What your PC sees on a music CD is a bunch of digital ones and zeros,
and a "table of contents" that tells where each song begins and ends.
Put a CD in your Net-connected PC and the CDDB sees that it has 19
songs, the first one is 3 minutes and 23 seconds long, the next one is 2
minutes and 10 seconds long, and so on. Your PC then hands that
information to the CDDB, which searches its database of more than a
million CDs for a match. It tells your PC, "That's 'London Calling' by
the Clash -- and here are the song titles and some other information a
user might want."
In most cases, your CD has no such data. It's only in the database
thanks to thousands of users who took time to enter information on their
music.
The service quickly earned a following. In 1997, CDDB fan Graham Toal,
who ran an Internet-service provider in Texas, offered to host a Web
site. Music fans soon overloaded the servers. Mr. Toal then persuaded
Messrs. Kan and Scherf to let him run banner ads on the site to defray
costs. Soon, thousands of dollars rolled in each month from Web ads,
including an affiliate deal under which online-music retailer CDNow paid
CDDB a few cents for each CD bought by customers who had "clicked
through" its ad on the site.
Programmers started to badger the team to let them use CDDB in
commercial products -- something the business-wary team had never
allowed. It was time to find a buyer, to get out of the increasingly
complicated management of the service.
FOR THE THREE, deciding among CDDB's suitors was an unhappy experience.

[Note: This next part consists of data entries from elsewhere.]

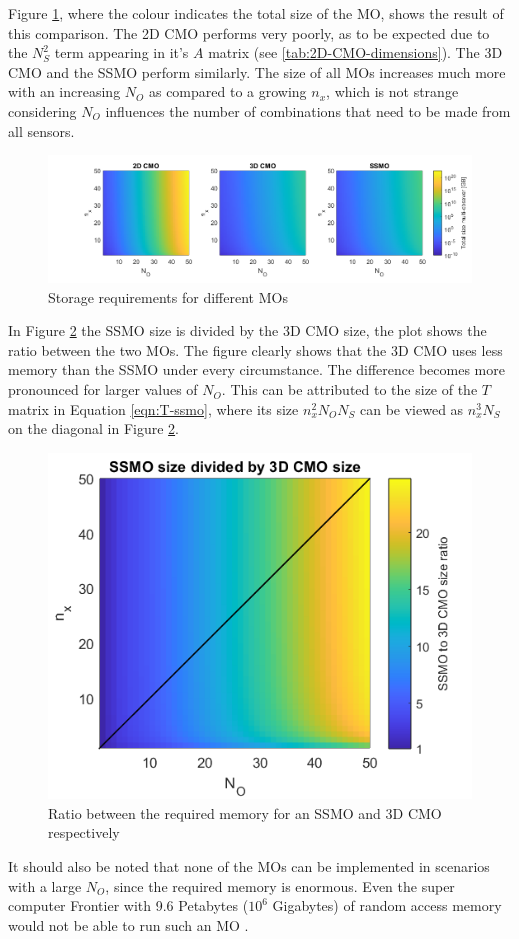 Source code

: Figure \ref{fig:MO-storage}, where the colour indicates the total size of the MO, shows the result of this comparison. The 2D CMO performs very poorly, as to be expected due to the $N_S^2$ term appearing in it's $A$ matrix (see \autoref{tab:2D-CMO-dimensions}). The 3D CMO and the SSMO perform similarly. The size of all MOs increases much more with an increasing $N_O$ as compared to a growing $n_x$, which is not strange considering $N_O$ influences the number of combinations that need to be made from all sensors.


\begin{figure}[H]
    \centering
    \includegraphics[width=\linewidth]{report/Figures/sizeComparison60.png}
    \caption{Storage requirements for different MOs}
    \label{fig:MO-storage}
\end{figure}


In Figure \ref{fig:ssmo-vs-3dcmo} the SSMO size is divided by the 3D CMO size, the plot shows the ratio between the two MOs. The figure clearly shows that the 3D CMO uses less memory than the SSMO under every circumstance. The difference becomes more pronounced for larger values of $N_O$. This can be attributed to the size of the $T$ matrix in Equation \ref{eqn:T-ssmo}, where its size $n_x^2N_ON_S$ can be viewed as $n_x^3N_S$ on the diagonal in Figure \ref{fig:ssmo-vs-3dcmo}.

\begin{figure}[H]
    \centering
    \includegraphics[width=0.4\linewidth]{report/Figures/ssmo_vs_3dcmo.png}
    \caption{Ratio between the required memory for an SSMO and 3D CMO respectively}
    \label{fig:ssmo-vs-3dcmo}
\end{figure}

It should also be noted that none of the MOs can be implemented in scenarios with a large $N_O$, since the required memory is enormous. Even the super computer Frontier with 9.6 Petabytes ($10^6$ Gigabytes) of random access memory would not be able to run such an MO \cite{2024FrontierDocumentation}.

They found themselves in uncomfortable negotiations facing corporate
representatives making offers the team didn't really understand. "These
big companies came in with their blue suits and their lawyers and their
legalese and we, frankly, didn't know what to do with it," Mr. Kan
recalls.
One of the CDDB team's biggest fears was that a buyer would hobble the
service by reserving the CDDB database for its exclusive use.
One suitor reassured them: Escient, an Indiana maker of audiophile
products. It used CDDB in a 200-CD changer called Tunebase. The company
understood that CDDB's success depended on user contributions, and
wanted to make that an easy process by having CDDB work with as many
CD-player programs as possible.
The following year, Escient acquired CDDB for just under a million
dollars in cash, plus stock. Today, CDDB -- now called Gracenote --
licenses a more robust version of the original service to some 8,000,
mostly noncommercial, users. The service is free for noncommercial
developers, while commercial developers pay an upfront fee of $495 and
an annual charge of six cents per user.
While Mr. Toal is no longer connected with Gracenote, Mr. Kan remains an
outside consultant and Mr. Scherf is a vice president.
The team learned three main lessons that might benefit other programmers
working on a labor of love and dreaming about what to do next in an
industry that still demands constant innovation: Don't avoid the uncool
business of commerce. Don't even dream of not having a lawyer. Get
yourself a business-savvy partner.
Mr. Scherf laments the time CDDB spent without someone "who would shield
us early on from all the evilness and ugliness of business."
When should you look for that person? In Mr. Scherf's view: "When people
come to you wanting to give you money for something, that's the time."